Dois conceitos muito usados para avaliar a complexidade e o impacto das obras modernas de fantasia e ficção científica são a "subcriação" ou "world-building", de um lado, e o que se pode chamar de invenção da tradição, de outro.

O primeiro se refere à construção ficcional do universo do autor, com o esforço de arquitetar geografia, etnias, idiomas, sistemas políticos, simulando a complexidade do mundo real.

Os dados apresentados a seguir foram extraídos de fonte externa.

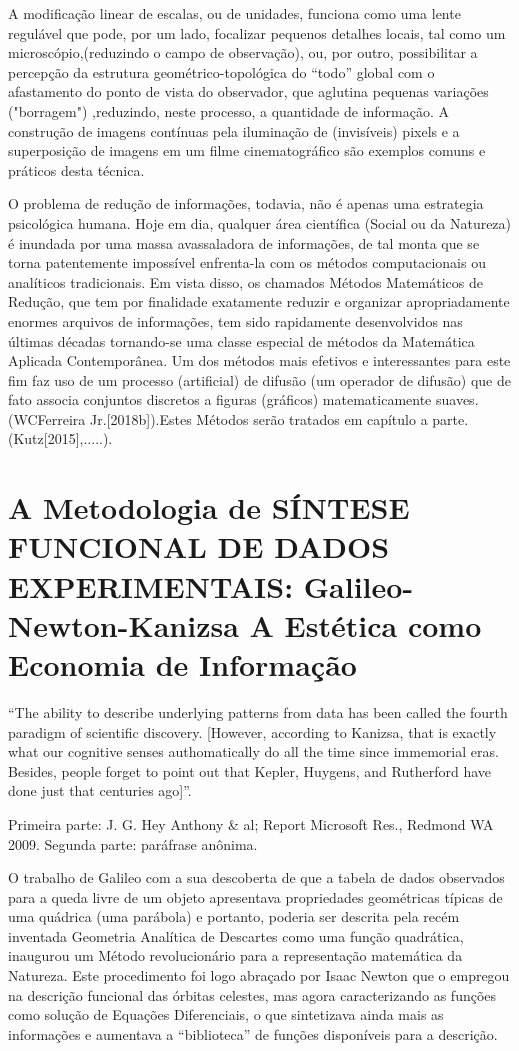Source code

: {    A modificação linear de escalas, ou de unidades, funciona como uma lente regulável que pode, por um lado, focalizar pequenos detalhes locais, tal como um microscópio,(reduzindo o campo de observação), ou, por outro, possibilitar a percepção da estrutura geométrico-topológica do ``todo'' global com o afastamento do ponto de vista do observador, que aglutina pequenas variações ("borragem") ,reduzindo, neste processo, a quantidade de informação. A construção de imagens contínuas pela iluminação de (invisíveis) pixels e a superposição de imagens em um filme cinematográfico são exemplos comuns e práticos desta técnica.

    O problema de redução de informações, todavia, não é apenas uma estrategia psicológica humana. Hoje em dia, qualquer área científica (Social ou da Natureza) é inundada por uma massa avassaladora de informações, de tal monta que se torna patentemente impossível enfrenta-la com os métodos computacionais ou analíticos tradicionais. Em vista disso, os chamados Métodos Matemáticos de Redução, que tem por finalidade exatamente reduzir e organizar apropriadamente enormes arquivos de informações, tem sido rapidamente desenvolvidos nas últimas décadas tornando-se uma classe especial de métodos da Matemática Aplicada Contemporânea. Um dos métodos mais efetivos e interessantes para este fim faz uso de um processo (artificial) de difusão (um operador de difusão) que de fato associa conjuntos discretos a figuras (gráficos) matematicamente suaves.(WCFerreira Jr.[2018b]).Estes Métodos serão tratados em capítulo a parte.(Kutz[2015],.....).


}


\section{A Metodologia de SÍNTESE FUNCIONAL DE DADOS EXPERIMENTAIS: Galileo-Newton-Kanizsa A Estética como Economia de Informação}

    ``The ability to describe underlying patterns from data has been called the fourth paradigm of scientific discovery. [However, according to Kanizsa, that is exactly what our cognitive senses authomatically do all the time since immemorial eras. Besides, people forget to point out that Kepler, Huygens, and Rutherford have done just that centuries ago]''.

    Primeira parte: J. G. Hey Anthony \& al; Report Microsoft Res., Redmond WA 2009. Segunda parte: paráfrase anônima.

    O trabalho de Galileo com a sua descoberta de que a tabela de dados observados para a queda livre de um objeto apresentava propriedades geométricas típicas de uma quádrica (uma parábola) e portanto, poderia ser descrita pela recém inventada Geometria Analítica de Descartes como uma função quadrática, inaugurou um Método revolucionário para a representação matemática da Natureza. Este procedimento foi logo abraçado por Isaac Newton que o empregou na descrição funcional das órbitas celestes, mas agora caracterizando as funções como solução de Equações Diferenciais, o que sintetizava ainda mais as informações e aumentava a ``biblioteca'' de funções disponíveis para a descrição.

Já o segundo tem um impacto literário mais direto: a fala dos personagens, o pano de fundo cultural onde eles atuam, não parece ter sido inventada do zero, mas reflete uma história simulada de milênios.

Assim como Shakespeare cita Homero, o autor de fantasia pode dialogar com os textos "homéricos" de seu mundo ficcional.

Le Guin foi extremamente competente no que diz respeito ao primeiro quesito, óbvio –é difícil não se apaixonar pelas descrições do mundo-arquipélago de Earthsea (Terramar, em português), ou por Gethen, o planeta chamado inverno de "A Mão Esquerda da Escuridão".

Mas seu verdadeiro gênio está na invenção da tradição.

Filha dos antropólogos Theodora e Alfred Kroeber, que trabalharam com Ishi, o último caçador-coletor das tribos da Califórnia, ela incorporou de modo quase antropofágico a oralidade poética pré-moderna (que, de novo, remete o leitor a Homero ou à épica escandinava).

O misterioso hermafroditismo dos habitantes de Gethen, por exemplo, cuja civilização tecnológica quase não usa a palavra escrita (eles preferem o rádio), reflete-se num poema tradicional que celebra justamente a fusão de opostos: "A luz é a mão esquerda da escuridão/ E a escuridão é a mão direita da luz".

Essa exploração imaginativa do não binarismo sexual é um dos motivos pelos quais a discussão sobre diversidade no século 21 não pode prescindir da obra da escritora.

O mesmo vale quando falamos de raça: seu ciclo de fantasia "medieval", o do mundo de Terramar, inverte os estereótipos do gênero ao retratar povos de aparência indígena e negra como os heróis e os brancos como bárbaros.

E contos como "The Ones Who Walk Away from Omelas" ("Aqueles que Vão Embora de Omelas") abordam o cerne sangrento da "realpolitik" e da possibilidade de revolta contra ela.

Contam-se nos dedos as edições recentes da vasta obra da autora em português do Brasil. De seu ciclo "espacial" há "A Mão Esquerda da Escuridão" e "Os Despossuídos", ambos da editora Aleph, enquanto os livros sobre o mundo de Terramar são "O Feiticeiro de Terramar" e "As Tumbas de Atuan", da editora Arqueiro.

São, de fato, os livros fundamentais de Le Guin, mas seria excelente para o público brasileiro ao menos concluir a trilogia original de Terramar, que termina com "The Farthest Shore" (o qual ganhou o título "A Praia Mais Longínqua" em Portugal), e uma coletânea de contos que inclua "The Ones Who Walk Away from Omelas".